One notable trend as we leave the 1980's and enter the decade of the 90's is the increasing visibility of nostalgia--"a painful yearning to return home"--in marketing, advertising, and entertainment media. Despite the popularity of nostalgic products and messages, little research has studied nostalgia within the context of consumer behavior.

Nostalgia as an emotion contains both pleasant and unpleasant components. This "bittersweet" quality of the emotion is a distinguishing characteristic of nostalgia. It refers back to an earlier period in the individual's life and draws on biased or selective recall of past experiences.
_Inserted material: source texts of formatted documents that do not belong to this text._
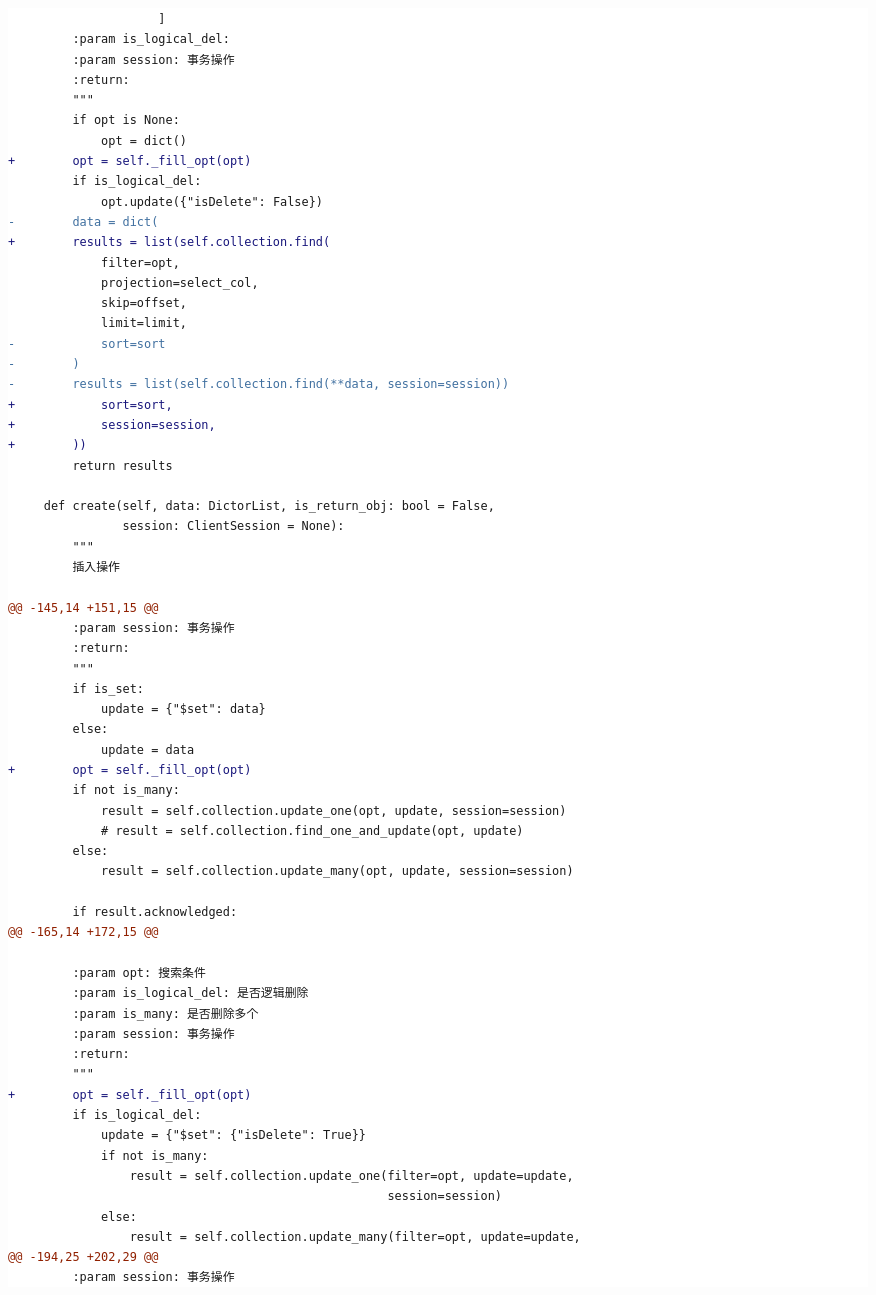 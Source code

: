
 ```diff
                     ]
         :param is_logical_del:
         :param session: 事务操作
         :return:
         """
         if opt is None:
             opt = dict()
+        opt = self._fill_opt(opt)
         if is_logical_del:
             opt.update({"isDelete": False})
-        data = dict(
+        results = list(self.collection.find(
             filter=opt,
             projection=select_col,
             skip=offset,
             limit=limit,
-            sort=sort
-        )
-        results = list(self.collection.find(**data, session=session))
+            sort=sort,
+            session=session,
+        ))
         return results
 
     def create(self, data: DictorList, is_return_obj: bool = False,
                session: ClientSession = None):
         """
         插入操作
 
@@ -145,14 +151,15 @@
         :param session: 事务操作
         :return:
         """
         if is_set:
             update = {"$set": data}
         else:
             update = data
+        opt = self._fill_opt(opt)
         if not is_many:
             result = self.collection.update_one(opt, update, session=session)
             # result = self.collection.find_one_and_update(opt, update)
         else:
             result = self.collection.update_many(opt, update, session=session)
 
         if result.acknowledged:
@@ -165,14 +172,15 @@
 
         :param opt: 搜索条件
         :param is_logical_del: 是否逻辑删除
         :param is_many: 是否删除多个
         :param session: 事务操作
         :return:
         """
+        opt = self._fill_opt(opt)
         if is_logical_del:
             update = {"$set": {"isDelete": True}}
             if not is_many:
                 result = self.collection.update_one(filter=opt, update=update,
                                                     session=session)
             else:
                 result = self.collection.update_many(filter=opt, update=update,
@@ -194,25 +202,29 @@
         :param session: 事务操作
```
This paper will review the concept of nostalgia and its history from its first appearance in 1688 in a paper by Johannes Hofer. It will then present some observations concerning nostalgia and illustrate them using current advertising and marketing examples.

DEFINITIONS OF AND PAST RESEARCH CONCERNING NOSTALGIA

What is Nostalgia?

The word "nostalgia" has a Greek derivation with two roots: "nostos" meaning to "return home or to one's native land" and "algos" referring to "pain, suffering, or grief" (Hofer 1688; Daniels 1985). This condition was first discussed by Johannes Hofer in his thesis which was presented to Johannes Harder, a Doctor of Philosophy and Medicine and Professor of Anatomy and Botany at the University of Alsace in 1688. Hofer's contribution was considered a key work in psychological and psychosomatic medicine for at least two reasons: (1) he was the first individual to describe nostalgia as a clinical condition, and (2) in his writing he gave credence to the effects of mind over body (Martin 1954).

Symptoms. Throughout history, nostalgia has been associated with a myriad of physiological and psychological symptoms. According to Hofer's dissertation (1688), sufferers "wander about sad," experience insomnia, suffer from fever, hunger, thirst, diminished senses, and a loss of strength. Given the medical paradigm involving humors popular at the time, Hofer contended that nostalgia resulted from thoughts of home due to animal spirits in the innermost parts of the brain. These spirits caused the blood to thicken and the heart to slow. It was thought that death could result unless the sufferer were somehow transported back to his or her home (Hofer 1688; Martin 1954). McCann (1941) wrote of physiological.symptoms affecting the respiratory and circulatory systems as well as other bodily functions. Psychological suffering was thought to take the form of loss of appetite, nausea, listlessness, fainting, and varied additional symptoms.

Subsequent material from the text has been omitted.